Gizlide Aradığında Meydanda
İnsan hayatında öyle zamanlar ve olaylar vardır ki, insanoğlu o durumda şaşırır, ne yapacağını bilemez, Yüce varlığın karşısında bazen güçsüzlüğünü hisseder, teslim olur.
Biz de bugün dostun sözüyle devam edelim:
“Açıkta aradığın zaman gizlidir, gizli de aradığın zaman meydanda. İşte sana olmayacak, işte sana boşuna heves, kim bu inciyi, kim bu denizi bulduysa LÂ oldu, ne İlla’yı buldu ne İllallah’ı.
Ne işarete sığar, ne aşikâr anlatılır, ne kimse onu bilir ne kimse ondan nişâne bulur.
Yüceyle aşağı birbirine dost olunca insan, sırlardan meydana gelmiş bir şey oldu. Fakat kimse onun sırlarını anlamadı, onun işi her yoksulun kârı değil.
Pek büyük pek engin olan böyle bir denizde âlem bir zerredir, zerrede âlem.
Âlemde bir zerre kaybolduysa ne çıkar, bu denizde ancak iki hava kabarcığı yol olur… İşte o kadar.
Felek nedir? Baş aşağı dönmüş, kararsızlıkta karar kılan bir şey. Bu sırrı anlatmak istiyor, istiyor amma böyle başı dönüp dururken nerden anlatacak.

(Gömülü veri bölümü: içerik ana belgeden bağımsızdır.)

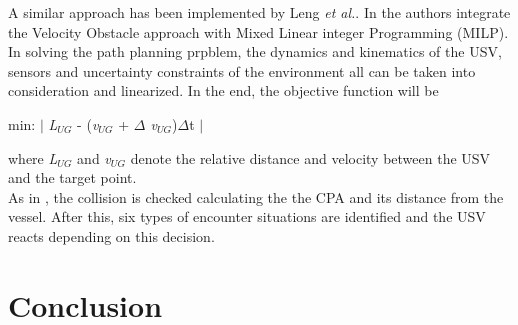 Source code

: \documentclass[journal]{IEEEtran}
\begin{document}
  \indent A similar approach has been implemented by Leng \textit{et al.}. In \cite{Leng2013} the authors integrate the Velocity Obstacle approach with Mixed Linear integer Programming (MILP). In solving the path planning prpblem, the dynamics and kinematics of the USV, sensors and uncertainty constraints of the environment all can be taken into consideration and linearized. In the end, the objective function will be
      \begin{center}
        min: $ \mid $ \textit{L$_{UG}$} - (\textit{v$_{UG}$} + \textit{$\Delta$ v$_{UG}$})$\Delta$t $ \mid$
      \end{center}
  where \textit{L$_{UG}$} and \textit{v$_{UG}$} denote the relative distance and velocity between the USV and the target point.\\
  As in \cite{Kuwata2014}, the collision is checked calculating the the CPA and its distance from the vessel. After this, six types of encounter situations are identified and the USV reacts depending on this decision.





\section{Conclusion} \label{conclusion}



\ifCLASSOPTIONcaptionsoff
  \newpage
\fi


%
%
%







\end{document}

Bu yol her an biraz daha uzamada, biraz daha sonsuzlaşmada. ”
Fakat bu uzayan yolda bir sır vardır, sırra bir şeylerle karışmıştır, sevdiğiyle birlikte dünya ve ukba birleşir, tuz olur, ruh olur, insan ne yaratmışsa yaratmıştır, o tuzdan, bir sır gibidir az çok ilah olduğumuzdan. O güç teslimiyetle birlikte gayreti getirir, çıktığın yolda bugün yelken açık yapayalnız gözlerin arkaya çevrilmeyerek pervasız, Yürü! Hür maviliğin bittiği son hadde kadar, diyerek, Âdem, nefes aldıkça, güç yettikçe mücadeleye devam eder.